§ Task description:
With the pictures excluded, retype the records that follow exactly.

[Opening Exercise inputs section]

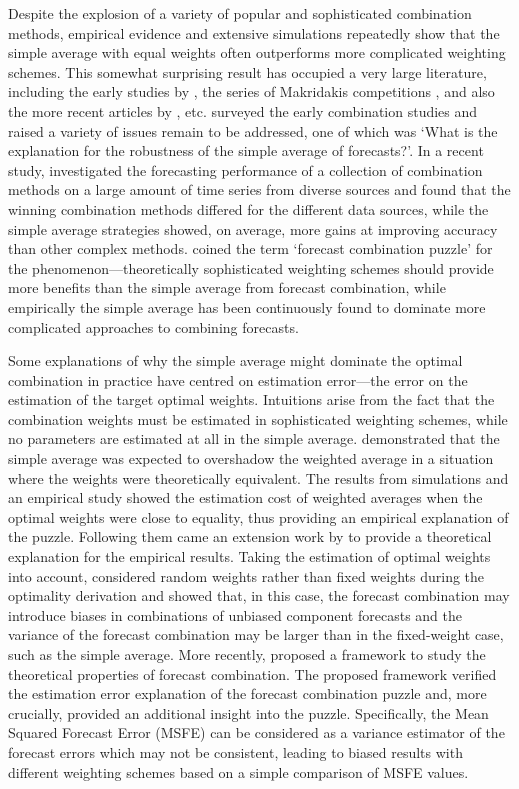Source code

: \documentclass[11pt]{article}
\begin{document}
Despite the explosion of a variety of popular and sophisticated combination methods, empirical evidence and extensive simulations repeatedly show that the simple average with equal weights often outperforms more complicated weighting schemes. This somewhat surprising result has occupied a very large literature, including the early studies by \cite{Stock1998-np,Stock2003-sp,Stock2004-rq}, the series of Makridakis competitions \citep{Makridakis1982-hb,Makridakis2000-he,Makridakis2020-hu}, and also the more recent articles by \cite{Blanc2016-sn}, etc. \cite{Clemen1989-fb} surveyed the early combination studies and raised a variety of issues remain to be addressed, one of which was `What is the explanation for the robustness of the simple average of forecasts?'. In a recent study, \cite{Gastinger2021-ey} investigated the forecasting performance of a collection of combination methods on a large amount of time series from diverse sources and found that the winning combination methods differed for the different data sources, while the simple average strategies showed, on average, more gains at improving accuracy than other complex methods. \cite{Stock2004-rq} coined the term `forecast combination puzzle' for the phenomenon---theoretically sophisticated weighting schemes should provide more benefits than the simple average from forecast combination, while empirically the simple average has been continuously found to dominate more complicated approaches to combining forecasts.

Some explanations of why the simple average might dominate the optimal combination in practice have centred on estimation error---the error on the estimation of the target optimal weights. Intuitions arise from the fact that the combination weights must be estimated in sophisticated weighting schemes, while no parameters are estimated at all in the simple average. \cite{Smith2009-wd} demonstrated that the simple average was expected to overshadow the weighted average in a situation where the weights were theoretically equivalent. The results from simulations and an empirical study showed the estimation cost of weighted averages when the optimal weights were close to equality, thus providing an empirical explanation of the puzzle. Following them came an extension work by \cite{Claeskens2016-pv} to provide a theoretical explanation for the empirical results. Taking the estimation of optimal weights into account, \cite{Claeskens2016-pv} considered random weights rather than fixed weights during the optimality derivation and showed that, in this case, the forecast combination may introduce biases in combinations of unbiased component forecasts and the variance of the forecast combination may be larger than in the fixed-weight case, such as the simple average. More recently, \cite{Chan2018-jl} proposed a framework to study the theoretical properties of forecast combination. The proposed framework verified the estimation error explanation of the forecast combination puzzle and, more crucially, provided an additional insight into the puzzle. Specifically, the Mean Squared Forecast Error (MSFE) can be considered as a variance estimator of the forecast errors which may not be consistent, leading to biased results with different weighting schemes based on a simple comparison of MSFE values.
\end{document}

[Closing Exercise inputs section]

§ Output for this exercise:
Source code

: \documentclass[11pt]{article}
\begin{document}
Despite the explosion of a variety of popular and sophisticated combination methods, empirical evidence and extensive simulations repeatedly show that the simple average with equal weights often outperforms more complicated weighting schemes. This somewhat surprising result has occupied a very large literature, including the early studies by \cite{Stock1998-np,Stock2003-sp,Stock2004-rq}, the series of Makridakis competitions \citep{Makridakis1982-hb,Makridakis2000-he,Makridakis2020-hu}, and also the more recent articles by \cite{Blanc2016-sn}, etc. \cite{Clemen1989-fb} surveyed the early combination studies and raised a variety of issues remain to be addressed, one of which was `What is the explanation for the robustness of the simple average of forecasts?'. In a recent study, \cite{Gastinger2021-ey} investigated the forecasting performance of a collection of combination methods on a large amount of time series from diverse sources and found that the winning combination methods differed for the different data sources, while the simple average strategies showed, on average, more gains at improving accuracy than other complex methods. \cite{Stock2004-rq} coined the term `forecast combination puzzle' for the phenomenon---theoretically sophisticated weighting schemes should provide more benefits than the simple average from forecast combination, while empirically the simple average has been continuously found to dominate more complicated approaches to combining forecasts.

Some explanations of why the simple average might dominate the optimal combination in practice have centred on estimation error---the error on the estimation of the target optimal weights. Intuitions arise from the fact that the combination weights must be estimated in sophisticated weighting schemes, while no parameters are estimated at all in the simple average. \cite{Smith2009-wd} demonstrated that the simple average was expected to overshadow the weighted average in a situation where the weights were theoretically equivalent. The results from simulations and an empirical study showed the estimation cost of weighted averages when the optimal weights were close to equality, thus providing an empirical explanation of the puzzle. Following them came an extension work by \cite{Claeskens2016-pv} to provide a theoretical explanation for the empirical results. Taking the estimation of optimal weights into account, \cite{Claeskens2016-pv} considered random weights rather than fixed weights during the optimality derivation and showed that, in this case, the forecast combination may introduce biases in combinations of unbiased component forecasts and the variance of the forecast combination may be larger than in the fixed-weight case, such as the simple average. More recently, \cite{Chan2018-jl} proposed a framework to study the theoretical properties of forecast combination. The proposed framework verified the estimation error explanation of the forecast combination puzzle and, more crucially, provided an additional insight into the puzzle. Specifically, the Mean Squared Forecast Error (MSFE) can be considered as a variance estimator of the forecast errors which may not be consistent, leading to biased results with different weighting schemes based on a simple comparison of MSFE values.
\end{document}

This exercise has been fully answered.